If you’re in an open relationship then you’re probably open to new ideas and experiences. That means you’re going to change, and your partner will too. Your partner may discover new kinks or new sexual interests that take them down new roads and you have to permit, accept, and even encourage that.
20. Do everything you can to dismantle your ideas of possession. No one belongs to you.
Nothing about your partner is “yours.” Their body isn’t yours. Images of their body aren’t yours. Your partner had sexual and romantic lives before you came into the picture and will have these lives after you leave it.
21. Ask for space and solitude when you need it.
A good rule for any relationship.
22. Communicate sexual and romantic limits and boundaries.
My boundaries for Brent include no meth. If he develops an affinity for meth, I have to leave him, because I have my own history with the drug and can’t date someone who uses it. A romantic limit: if he falls in love with someone else and wants to make them a primary partner instead of a “special someone,” I’m not going to shift to second-tier. I’m going to leave.
23. Even if you don’t commit to sexual exclusivity, you must make some commitments if you want the relationship to grow.
People need commitments, actually. I had to learn that even though Brent didn’t want monogamy, he still needed to know if I was planning on staying with him for the foreseeable future (I am). Sometimes a commitment can be as simple as this: I’m committed to us and want it to work and I am open to whatever that looks like.
24. Surround yourself with friends who support your relationship.
Don’t buddy up with judgmental jerks.
25. Cultivate and encourage separate sexual circles.
Heavy overlap and many shared sex partners can get messy.
26. Don’t try very hard to meet or see the people your partner enjoys fucking.
Those people are none of your business.
27. When jealousies and comparisons appear — and they will — you must bring these feelings out into the open.
28. Discuss harm-reduction and moderation strategies when it comes to sexual health.
There was a moment when Brent and I were getting too many sexually transmitted infections one summer and we had to decide to limit the number of sex partners we were having. We decided to only do groups on special occasions and big gay events, not any random weekend.
29. Nurture the friendship you’ve built your romantic relationship on.

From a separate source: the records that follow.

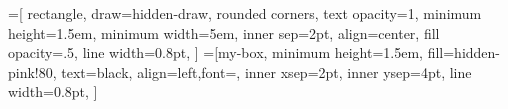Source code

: =[
    rectangle,
    draw=hidden-draw,
    rounded corners,
    text opacity=1,
    minimum height=1.5em,
    minimum width=5em,
    inner sep=2pt,
    align=center,
    fill opacity=.5,
    line width=0.8pt,
]
=[my-box, minimum height=1.5em,
    fill=hidden-pink!80, text=black, align=left,font=\normalsize,
    inner xsep=2pt,
    inner ysep=4pt,
    line width=0.8pt,
]

    
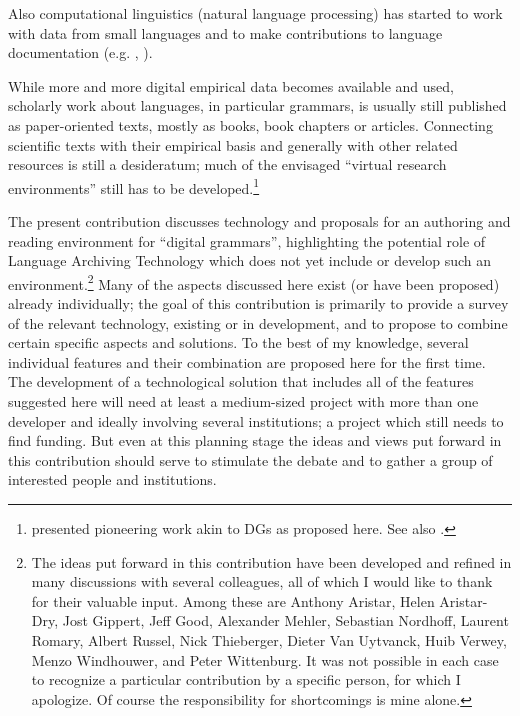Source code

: Also computational linguistics (natural language processing) has started to work with data from small languages and to make contributions to language documentation (e.g. \citet{Bird2009}, \citet{BenderEtAl2010clislt}).

While more and more digital empirical data becomes available and used, scholarly work about languages, in particular grammars, is usually still published as paper-oriented texts, mostly as books, book chapters or articles. Connecting scientific texts with their empirical basis and generally with other related resources is still a desideratum; much of the envisaged ``virtual research environments'' still has to be developed.\footnote{\citet{Thieberger2006} presented pioneering work akin to DGs as proposed here. See also \citet{Thieberger2009}.}

The present contribution discusses technology and proposals for an authoring and reading environment for ``digital grammars'', highlighting the potential role of Language Archiving Technology which does not yet include or develop such an environment.\thanks{The 
 ideas put forward in this contribution have been developed and refined in many discussions with several colleagues, all of which I would like to thank for their valuable input. Among these are Anthony Aristar, Helen Aristar-Dry, Jost Gippert, Jeff Good, Alexander Mehler, Sebastian Nordhoff, Laurent Romary, Albert Russel, Nick Thieberger, Dieter Van Uytvanck, Huib Verwey, Menzo Windhouwer, and Peter Wittenburg. It was not possible in each case to recognize a particular contribution by a specific person, for which I apologize. Of course the responsibility for shortcomings is mine alone.} Many of the aspects discussed here exist (or have been proposed) already individually; the goal of this contribution is primarily to provide a survey of the relevant technology, existing or in development, and to propose to combine certain specific aspects and solutions. To the best of my knowledge, several individual features and their combination are proposed here for the first time. The development of a technological solution that includes all of the features suggested here will need at least a medium-sized project with more than one developer and ideally involving several institutions; a project which still needs to find funding. But even at this planning stage the ideas and views put forward in this contribution should serve to stimulate the debate and to gather a group of interested people and institutions.

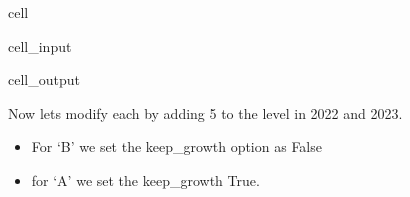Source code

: \documentclass[letterpaper,10pt,english]{jupyterBook}
\begin{document}
\begin{sphinxuseclass}{cell}\begin{sphinxVerbatimInput}

\begin{sphinxuseclass}{cell_input}
\begin{sphinxVerbatim}[commandchars=\\\{\}]
\PYG{p}{[}\PYG{p}{[}\PYG{p}{]}\PYG{p}{]}
\end{sphinxVerbatim}

\end{sphinxuseclass}\end{sphinxVerbatimInput}
\begin{sphinxVerbatimOutput}

\begin{sphinxuseclass}{cell_output}
\noindent{}

\end{sphinxuseclass}\end{sphinxVerbatimOutput}

\end{sphinxuseclass}
\sphinxAtStartPar
Now lets modify each by adding 5 to the level in 2022 and 2023.
\begin{itemize}
\item {} 
\sphinxAtStartPar
For ‘B’ we set the keep\_growth option as False

\item {} 
\sphinxAtStartPar
for ‘A’ we set the keep\_growth True.

\end{itemize}
\end{document}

People will regularly ask you things like, “What’s the difference between your relationship and a friendship?” And that’s fine — there shouldn’t be much difference between your relationship and a really good friendship.
30. You never have to explain your relationship to anyone. It’s only for you and your partner to understand.
As long as you both get it, it doesn’t matter if anyone else does.
First of all, I truly look forward to your entries each week since I discovered your blog. As a like-minded individual, I’ve found validation and recognition from your willingness to share these aspects of your life that I don’t often see in life or online. I’m also in a consensual non-monogamous relationship (married actually for about 6 of the 11 years we’ve been together), and I’m also a clinical therapist who works with people figuring out how to make these situations work for them. Reading this list, I recognized some of the things my husband and I did that helped make the decision to wade into non-monogamy successful (It was never explicitly stated, but recognizing from the beginning that we were both very sex-positive, I think we both intuited that committing to monogamy was probably not going to be an eventual given). This list was wonderfully insightful. On both a personal level as well as on a professional level, I feel like I gained a fuller understanding of the ways that an increase in trust, autonomy, enrichment, and intimacy even can be the rewards of a thoughtfully, consensually, and intentionally executed decision to chose non-monogamy. Thank you from Chicago.
Wow thanks for sharing makes total sense keep being you liberating & honest.
Straight Single female interested in how relationships work.